Los turbulentos años 80 arrancaron en el set de The Blues Brothers. Para cuando comenzó el rodaje de The Empire Strikes Back (El Imperio Contraataca), Fisher  consumía cocaína en grandes cantidades. Y el remolino de la fama cobraba velocidad. Después de aparecer en la portada de Rolling Stone junto a sus compañeros de Star Wars y de protagonizar la obra de Broadway, Agnes of God, llegó el turno de The Return of the Jedi, episodio final de la primera trilogía de Lucas. Las conocidas escenas de la Princesa Leia en un bikini dorado recorrieron el mundo y se instalaron en las fantasías eróticas de miles de jóvenes. Siguieron una nueva portada de Rolling Stone -esta vez por su cuenta y vistiendo el famoso bikini-, y un papel central en Hannah y sus hermanas, uno de los films más celebrados de Woody Allen. 

En medio de todo esto, Fisher colapsa por una mezcla de fármacos recetados y pastillas para dormir y es llevada de emergencia a la clínica. Los hechos sirven de puntapié inicial para el argumento de Postcards from the Edge, su primera novela, publicada en 1987. De corte autobiográfico, el libro ficcionaliza y satiriza diversos aspectos de la vida personal de Fisher, como su adicción a las drogas y su compleja relación con, Debbie Reynolds, su madre.

Postcards from the Edge arrasó en ventas y fue bien recibido por la crítica, permitiendo a Fisher iniciar una nueva carrera y reinventarse en el proceso. No por eso dejó la actuación de lado, participando en cintas de alta exposición, como The ‘Burbs y When Harry Met Sally…

En 1990, Fisher publica Surrender the Pink, su segunda novela. Ese mismo año, Postcards from the Edge es llevado al cine, con Meryll Streep, su íntima amiga, como protagonista. En 1992 nace Billie Lourde, su única hija, y un año después Fisher publica Delusions of Grandma, su siguiente libro. La aparente estabilidad se diluye cuando Bryan Lourde, su segundo marido, deja a Carrie por otro hombre. 

Las dificultades de la maternidad en solitario la acercan a Reynolds tras años de extrañamiento y la empujan a desarrollar una inesperada carrera paralela. Durante buena parte de los años 90 y los años iniciales de la década del 2000, Fisher gana renombre como “Script Doctor”, una suerte de consultor de guiones cinematográficos. Se especializa en retocar diálogos y presta sus servicios para películas tan disímiles como The Wedding Singer o Lethal Weapon 3. 

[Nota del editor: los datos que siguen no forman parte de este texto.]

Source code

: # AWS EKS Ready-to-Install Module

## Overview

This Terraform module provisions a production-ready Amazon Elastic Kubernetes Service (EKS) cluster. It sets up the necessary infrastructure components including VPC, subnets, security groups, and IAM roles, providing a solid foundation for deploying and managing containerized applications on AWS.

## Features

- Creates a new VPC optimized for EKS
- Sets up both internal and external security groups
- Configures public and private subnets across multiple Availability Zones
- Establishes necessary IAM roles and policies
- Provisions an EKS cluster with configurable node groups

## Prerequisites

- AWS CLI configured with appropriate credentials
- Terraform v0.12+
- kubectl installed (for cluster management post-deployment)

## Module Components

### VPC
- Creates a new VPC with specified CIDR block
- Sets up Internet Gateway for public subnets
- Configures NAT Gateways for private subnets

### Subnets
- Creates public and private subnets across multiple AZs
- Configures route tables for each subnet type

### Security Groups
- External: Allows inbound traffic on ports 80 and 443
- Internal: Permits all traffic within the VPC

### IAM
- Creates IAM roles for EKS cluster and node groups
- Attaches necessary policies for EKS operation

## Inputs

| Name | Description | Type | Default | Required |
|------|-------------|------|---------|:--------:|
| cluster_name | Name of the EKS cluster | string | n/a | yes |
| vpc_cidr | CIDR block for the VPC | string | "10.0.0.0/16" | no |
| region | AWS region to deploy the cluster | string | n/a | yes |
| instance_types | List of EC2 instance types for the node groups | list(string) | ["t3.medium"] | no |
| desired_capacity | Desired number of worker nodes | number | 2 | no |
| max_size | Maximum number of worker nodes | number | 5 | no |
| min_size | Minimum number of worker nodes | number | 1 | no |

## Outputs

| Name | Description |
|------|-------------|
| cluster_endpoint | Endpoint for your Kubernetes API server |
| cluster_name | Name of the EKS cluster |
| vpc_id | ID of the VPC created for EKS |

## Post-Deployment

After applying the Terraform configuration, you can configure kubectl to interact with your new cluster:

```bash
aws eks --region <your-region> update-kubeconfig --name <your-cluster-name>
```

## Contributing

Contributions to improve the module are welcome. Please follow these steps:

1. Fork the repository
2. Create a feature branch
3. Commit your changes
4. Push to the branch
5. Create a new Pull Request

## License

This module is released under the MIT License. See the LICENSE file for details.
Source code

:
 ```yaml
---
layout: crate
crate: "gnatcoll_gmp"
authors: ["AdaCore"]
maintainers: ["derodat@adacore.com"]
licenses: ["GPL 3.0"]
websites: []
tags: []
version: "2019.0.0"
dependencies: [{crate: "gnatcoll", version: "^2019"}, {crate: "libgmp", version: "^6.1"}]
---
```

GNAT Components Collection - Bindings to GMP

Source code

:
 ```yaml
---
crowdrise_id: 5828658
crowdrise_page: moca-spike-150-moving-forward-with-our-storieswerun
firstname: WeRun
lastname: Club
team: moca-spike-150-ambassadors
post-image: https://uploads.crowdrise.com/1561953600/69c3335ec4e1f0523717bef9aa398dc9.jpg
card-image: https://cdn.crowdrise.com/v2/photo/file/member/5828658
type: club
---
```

A fines del 2006 Fisher presenta Wishful Drinking, una obra de teatro monológica que ella misma interpreta sobre varios escenarios. Como de costumbre, Fisher opta por desfragmentarse emocionalmente ante el público, hablando distendidamente de sus desórdenes bipolares, de su abuso de sustancias o su relación con Paul Simon. Su honestidad descarnada a la hora de tocar estos temas delicados ayuda a generar una mayor conciencia sobre las personas con enfermedades mentales.

Después de años de rumores, en diciembre de 2015 finalmente se materializa el regreso de Carrie Fisher al papel con el que más se la identifica. Episode VII: The Force Awakens Rogue One, dirigida por J. J. Abrams, arrasó en taquilla y redirigió el foco hacia sus viejos protagonistas. Para entonces Fisher ya tenía internalizado su estatus de realeza y supo disfrutar del regreso de la Princesa Leia. A tal punto es así, que en 2016 Fisher publica The Princess Diarist, un libro de memorias basado en los diarios que llevaba en los años de la trilogía original. 

A pocos meses de su muerte, ocurrida en diciembre de 2016, Fisher y su madre aparecen en el documental de HBO Bright Lights: Starring Carrie Fisher and Debbie Reynolds, que retrata la entrañable y compleja relación entre madre e hija. Carrie fallece tras un fallo cardíaco el 27 de diciembre. Su madre muere al día siguiente. Como muestra de su inagotable sentido del humor, las cenizas de Carrie descansan en un frasco de Prozac gigante. Las princesas más inspiradoras saben reírse de sí mismas.